President Barack Obama holds the door while talking to Chief of Staff Bill Daley inside his office in the West Wing of the White House, March 8, 2011. (Photo: Pete Souza / Official White House Photo)
Class Warfare, the Final Chapter
Tuesday 15 March 2011
by: Michael Pirsch, t r u t h o u t | News Analysis
“There’s class warfare, all right, but it’s my class, the rich class, that’s making war, and we’re winning.” -Warren Buffett to The New York Times, November 26, 2006
There is overwhelming evidence that we are entering the final chapter of class warfare in the US. Today, in the “public arena,” it is forbidden to say class warfare, and many citizens do not regard themselves as working class. The assault on language comes compliments of the propaganda apparatus, which includes: public relations, marketing, corporate media and the entertainment industry, universities, think tanks and so on. Its purpose is to distract our attention from serious matters so we can focus on trivial matters – usually involving consuming. Edward Bernays, the founder of the modern propaganda industry, described the process:
Those who manipulate the unseen mechanism of society constitute an invisible government. We are governed, our minds molded, our tastes formed, our ideas suggested largely by men we have never heard of … in almost every act of our lives whether in the sphere of politics or business, in our social conduct or our ethical thinking we are dominated by the relatively small number of persons who understand the mental processes and social patterns of the masses. It is they who pull the wires that control the public mind.
In addition to inventing the propaganda model still in use today, Bernays’ model created support for World War I, first in England and then in the US, calling the war to save Morgan’s billions the war for “making the world safe for democracy.”
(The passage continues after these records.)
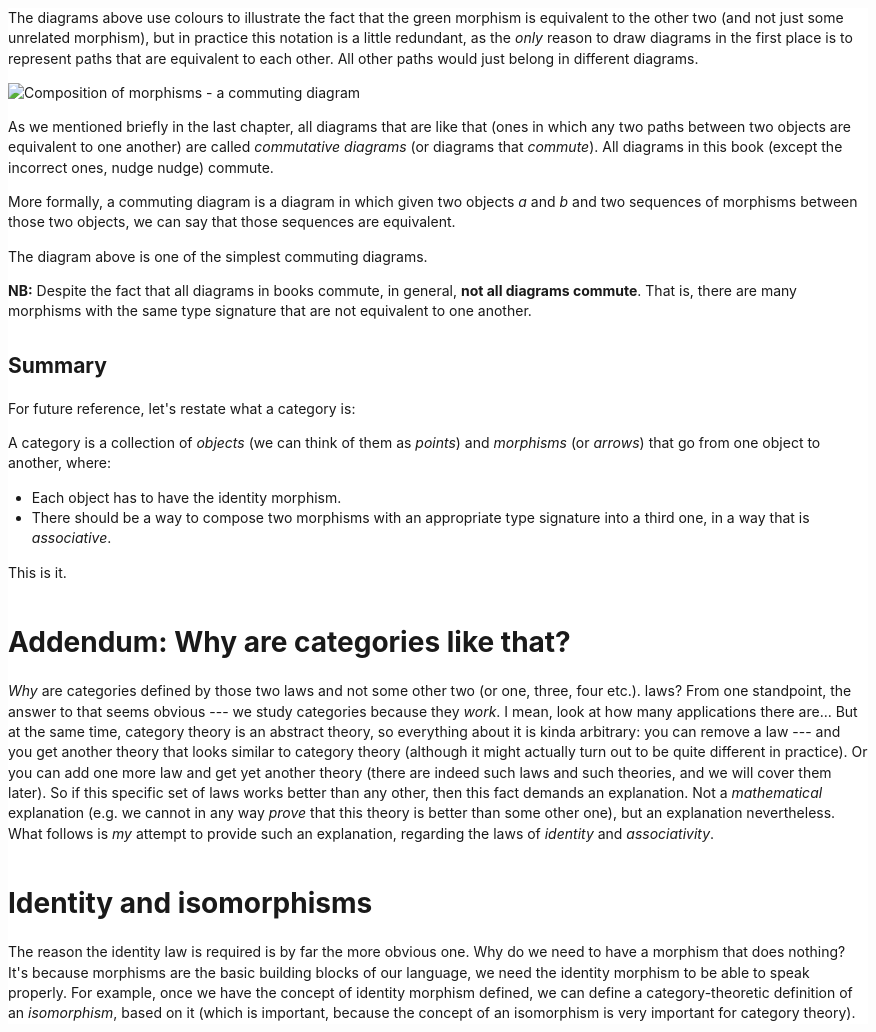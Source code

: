 The diagrams above use colours to illustrate the fact that the green morphism is equivalent to the other two (and not just some unrelated morphism), but in practice this notation is a little redundant, as the *only* reason to draw diagrams in the first place is to represent paths that are equivalent to each other. All other paths would just belong in different diagrams.

![Composition of morphisms - a commuting diagram](../02_category/composition_commuting_diagram.svg)

As we mentioned briefly in the last chapter, all diagrams that are like that (ones in which any two paths between two objects are equivalent to one another) are called _commutative diagrams_ (or diagrams that _commute_). All diagrams in this book (except the incorrect ones, nudge nudge) commute.

More formally, a commuting diagram is a diagram in which given two objects $a$ and $b$ and two sequences of morphisms between those two objects, we can say that those sequences are equivalent.

The diagram above is one of the simplest commuting diagrams.

**NB:** Despite the fact that all diagrams in books commute, in general, **not all diagrams commute**. That is, there are many morphisms with the same type signature that are not equivalent to one another.

## Summary

For future reference, let's restate what a category is:

A category is a collection of _objects_ (we can think of them as _points_) and _morphisms_ (or _arrows_) that go from one object to another, where:
- Each object has to have the identity morphism.
- There should be a way to compose two morphisms with an appropriate type signature into a third one, in a way that is _associative_.

This is it.

# Addendum: Why are categories like that?

_Why_ are categories defined by those two laws and not some other two (or one, three, four etc.). laws? From one standpoint, the answer to that seems obvious --- we study categories because they _work_. I mean, look at how many applications there are... But at the same time, category theory is an abstract theory, so everything about it is kinda arbitrary: you can remove a law --- and you get another theory that looks similar to category theory (although it might actually turn out to be quite different in practice). Or you can add one more law and get yet another theory (there are indeed such laws and such theories, and we will cover them later). So if this specific set of laws works better than any other, then this fact demands an explanation. Not a _mathematical_ explanation (e.g. we cannot in any way _prove_ that this theory is better than some other one), but an explanation nevertheless. What follows is _my_ attempt to provide such an explanation, regarding the laws of _identity_ and _associativity_.

# Identity and isomorphisms

The reason the identity law is required is by far the more obvious one. Why do we need to have a morphism that does nothing? It's because morphisms are the basic building blocks of our language, we need the identity morphism to be able to speak properly. For example, once we have the concept of identity morphism defined, we can define a category-theoretic definition of an _isomorphism_, based on it (which is important, because the concept of an isomorphism is very important for category theory).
We have been overwhelmed by the propaganda apparatus to the point that it controls our thought processes, causing us to become relentless shoppers, even against our own interests. It controls our thinking in the public sphere so that we support the wealthy elite, even against our own interests. Far too many of us have been rendered thoughtless and clueless as to what it means to live in a democratic society. It is not democracy because the government says it is; it is democracy when the masses are informed and act through their delegates to develop policy that promotes the general welfare. Today there are two sovereign nations that exhibit more democratic tendencies than all others: Venezuela and Bolivia. Because of their efforts to build democracy, both sovereign nations have been under attack by the US. In Venezuela, the US sponsored a coup in 2002. In Bolivia, the US government has sponsored a secessionist movement made up of the wealthy elite, whose tactics includes murder of government supporters. The Bolivian government expelled the US ambassador for his role in the destabilization attempt. Both Venezuela and Bolivia have adopted new constitutions which were the result of a process that involved all citizens and especially both countries’ indigenous populations, who were previously completely excluded from any role in government. Both countries have improved access to their medical systems, increased literacy and established local spaces where democracy can be practiced. This shift causes the US empire considerable distress, because the empire fears the spread of real democracy more than anything else.